The Golden Pass Road – Parley’s Canyon
SUP Marker #4, located at the S.U.P. Building – see other S.U.P. Markers here.
“Travel the Golden Pass, Open July Fourth. Immigrants coming into the valley may now avoid the difficult route over Big and Little Mountain by taking the new route. Several thousand dollars have been spent by the proprietor to make the new road possible,” Parley P. Pratt, Proprietor. So ran an advertisement in the third issue of the Deseret News of June 29, 1850.
Parley P. Pratt cut the road through Parley’s Canyon in 1849-50. The beginning (or end) of the road was about Twenty-first South and Eleventh East and thence east to what was called Dell Fork. To defray the cost of construction a toll for passage was charged – “75¢ for a two-horse outfit, ten cents for each additional pack or saddle animal, and sheep a mere cent per head.” The road was described as poor with rocks and stumps. However it opened up the hollow and canyon to industry, farming, and recreation.

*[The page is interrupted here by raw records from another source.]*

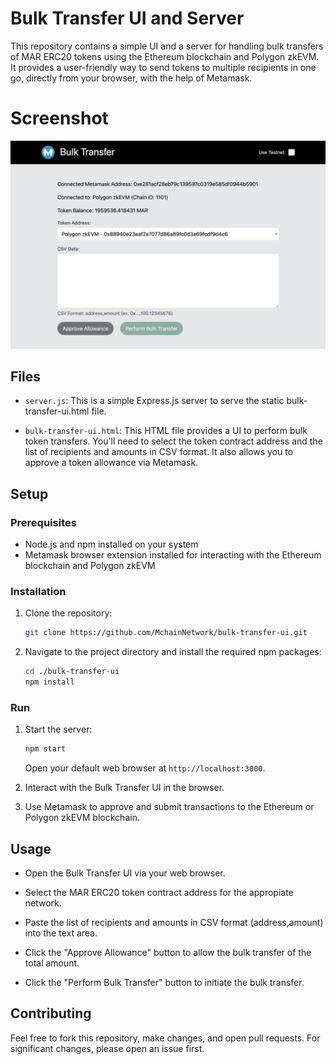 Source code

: # Bulk Transfer UI and Server

This repository contains a simple UI and a server for handling bulk transfers of MAR ERC20 tokens using the Ethereum blockchain and Polygon zkEVM. It provides a user-friendly way to send tokens to multiple recipients in one go, directly from your browser, with the help of Metamask.

# Screenshot

![Bulk Transfer UI](screenshot.png)

## Files

- `server.js`: This is a simple Express.js server to serve the static bulk-transfer-ui.html file.

- `bulk-transfer-ui.html`: This HTML file provides a UI to perform bulk token transfers. You'll need to select the token contract address and the list of recipients and amounts in CSV format. It also allows you to approve a token allowance via Metamask.

## Setup

### Prerequisites

- Node.js and npm installed on your system
- Metamask browser extension installed for interacting with the Ethereum blockchain and Polygon zkEVM

### Installation

1. Clone the repository:

    ```bash
    git clone https://github.com/MchainNetwork/bulk-transfer-ui.git
    ```

2. Navigate to the project directory and install the required npm packages:

    ```bash
    cd ./bulk-transfer-ui
    npm install
    ```

### Run

1. Start the server:

    ```bash
    npm start
    ```

    Open your default web browser at `http://localhost:3000`.

2. Interact with the Bulk Transfer UI in the browser.

3. Use Metamask to approve and submit transactions to the Ethereum or Polygon zkEVM blockchain.

## Usage

- Open the Bulk Transfer UI via your web browser.

- Select the MAR ERC20 token contract address for the appropiate network.

- Paste the list of recipients and amounts in CSV format (address,amount) into the text area.

- Click the "Approve Allowance" button to allow the bulk transfer of the total amount.

- Click the "Perform Bulk Transfer" button to initiate the bulk transfer.

## Contributing

Feel free to fork this repository, make changes, and open pull requests. For significant changes, please open an issue first.
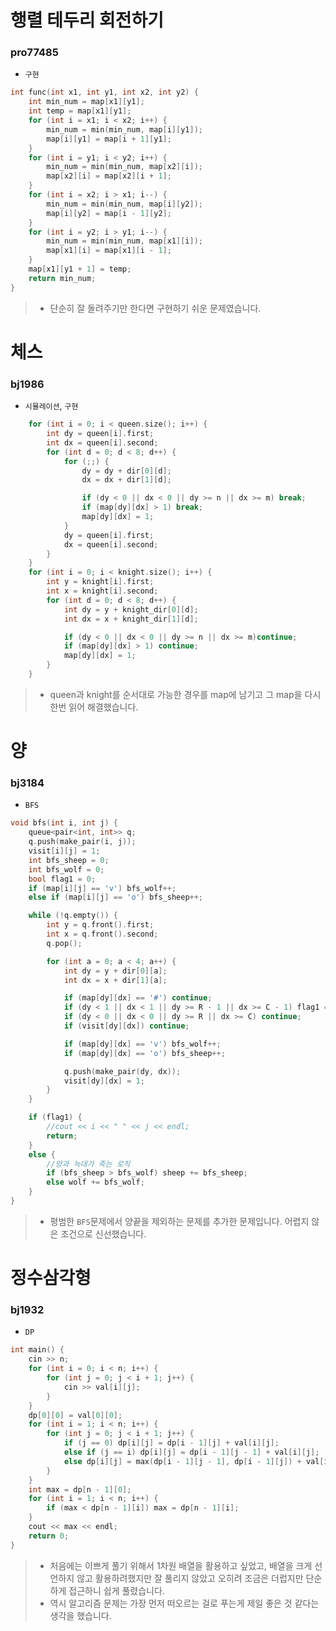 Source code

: ﻿
# 행렬 테두리 회전하기
### pro77485
+ `구현`
```c++
int func(int x1, int y1, int x2, int y2) {
    int min_num = map[x1][y1];
    int temp = map[x1][y1];
    for (int i = x1; i < x2; i++) {
        min_num = min(min_num, map[i][y1]);
        map[i][y1] = map[i + 1][y1];
    }
    for (int i = y1; i < y2; i++) {
        min_num = min(min_num, map[x2][i]);
        map[x2][i] = map[x2][i + 1];
    }
    for (int i = x2; i > x1; i--) {
        min_num = min(min_num, map[i][y2]);
        map[i][y2] = map[i - 1][y2];
    }
    for (int i = y2; i > y1; i--) {
        min_num = min(min_num, map[x1][i]);
        map[x1][i] = map[x1][i - 1];
    }
    map[x1][y1 + 1] = temp;
    return min_num;
}
```
>-  단순히 잘 돌려주기만 한다면 구현하기 쉬운 문제였습니다.


# 체스
### bj1986
- `시뮬레이션`, `구현`

```c++
	for (int i = 0; i < queen.size(); i++) {
		int dy = queen[i].first;
		int dx = queen[i].second;
		for (int d = 0; d < 8; d++) {
			for (;;) {
				dy = dy + dir[0][d];
				dx = dx + dir[1][d];

				if (dy < 0 || dx < 0 || dy >= n || dx >= m) break;
				if (map[dy][dx] > 1) break;
				map[dy][dx] = 1;
			}
			dy = queen[i].first;
			dx = queen[i].second;
		}
	}
	for (int i = 0; i < knight.size(); i++) {
		int y = knight[i].first;
		int x = knight[i].second;
		for (int d = 0; d < 8; d++) {
			int dy = y + knight_dir[0][d];
			int dx = x + knight_dir[1][d];

			if (dy < 0 || dx < 0 || dy >= n || dx >= m)continue;
			if (map[dy][dx] > 1) continue;
			map[dy][dx] = 1;
		}
	}
```
> - queen과 knight를 순서대로 가능한 경우를 map에 남기고 그 map을 다시한번 읽어 해결했습니다.


# 양
### bj3184
- `BFS`
```c++
void bfs(int i, int j) {
	queue<pair<int, int>> q;
	q.push(make_pair(i, j));
	visit[i][j] = 1;
	int bfs_sheep = 0;
	int bfs_wolf = 0;
	bool flag1 = 0;
	if (map[i][j] == 'v') bfs_wolf++;
	else if (map[i][j] == 'o') bfs_sheep++;

	while (!q.empty()) {
		int y = q.front().first;
		int x = q.front().second;
		q.pop();

		for (int a = 0; a < 4; a++) {
			int dy = y + dir[0][a];
			int dx = x + dir[1][a];

			if (map[dy][dx] == '#') continue;
			if (dy < 1 || dx < 1 || dy >= R - 1 || dx >= C - 1) flag1 = 1;
			if (dy < 0 || dx < 0 || dy >= R || dx >= C) continue;
			if (visit[dy][dx]) continue;

			if (map[dy][dx] == 'v') bfs_wolf++;
			if (map[dy][dx] == 'o') bfs_sheep++;

			q.push(make_pair(dy, dx));
			visit[dy][dx] = 1;
		}
	}

	if (flag1) {
		//cout << i << " " << j << endl;
		return;
	}
	else {
		//양과 늑대가 죽는 로직
		if (bfs_sheep > bfs_wolf) sheep += bfs_sheep;
		else wolf += bfs_wolf;
	}
}
```
> - 평범한 `BFS`문제에서 양끝을 제외하는 문제를 추가한 문제입니다. 어렵지 않은 조건으로 신선했습니다.


# 정수삼각형
### bj1932
- `DP`
```c++
int main() {
	cin >> n;
	for (int i = 0; i < n; i++) {
		for (int j = 0; j < i + 1; j++) {
			cin >> val[i][j];
		}
	}
	dp[0][0] = val[0][0];
	for (int i = 1; i < n; i++) {
		for (int j = 0; j < i + 1; j++) {
			if (j == 0) dp[i][j] = dp[i - 1][j] + val[i][j];
			else if (j == i) dp[i][j] = dp[i - 1][j - 1] + val[i][j];
			else dp[i][j] = max(dp[i - 1][j - 1], dp[i - 1][j]) + val[i][j];
		}
	}
	int max = dp[n - 1][0];
	for (int i = 1; i < n; i++) {
		if (max < dp[n - 1][i]) max = dp[n - 1][i];
	}
	cout << max << endl;
	return 0;
}
```
>- 처음에는 이쁘게 풀기 위해서 1차원 배열을 활용하고 싶었고, 배열을 크게 선언하지 않고 활용하려했지만 잘 풀리지 않았고 오히려 조금은 더럽지만 단순하게 접근하니 쉽게 풀렸습니다.
>- 역시 알고리즘 문제는 가장 먼저 떠오르는 걸로 푸는게 제일 좋은 것 같다는 생각을 했습니다.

From this vantage point, the toll gate was located on the north side of Parley’s Creek directly below the S.U.P. building. Portions of the old dirt road can still be seen going up the hollow around Suicide Rock into the awesome magnitude of Parley’s Canyon.
At sunset one may get a spectacular view of the aureate colored face of the canyon wall from which was derived the original name, “Golden Pass Road.”
Pratt sold the road to finance his mission to Chile. By 1862 the Golden Pass Road, an approximately forty-two-mile long immigrant trail from Sugarhouse east to Silver Creek Junction, through Coalville to the mouth of Echo Canyon was the preferred route into the Valley. The Overland Stage began using it that year.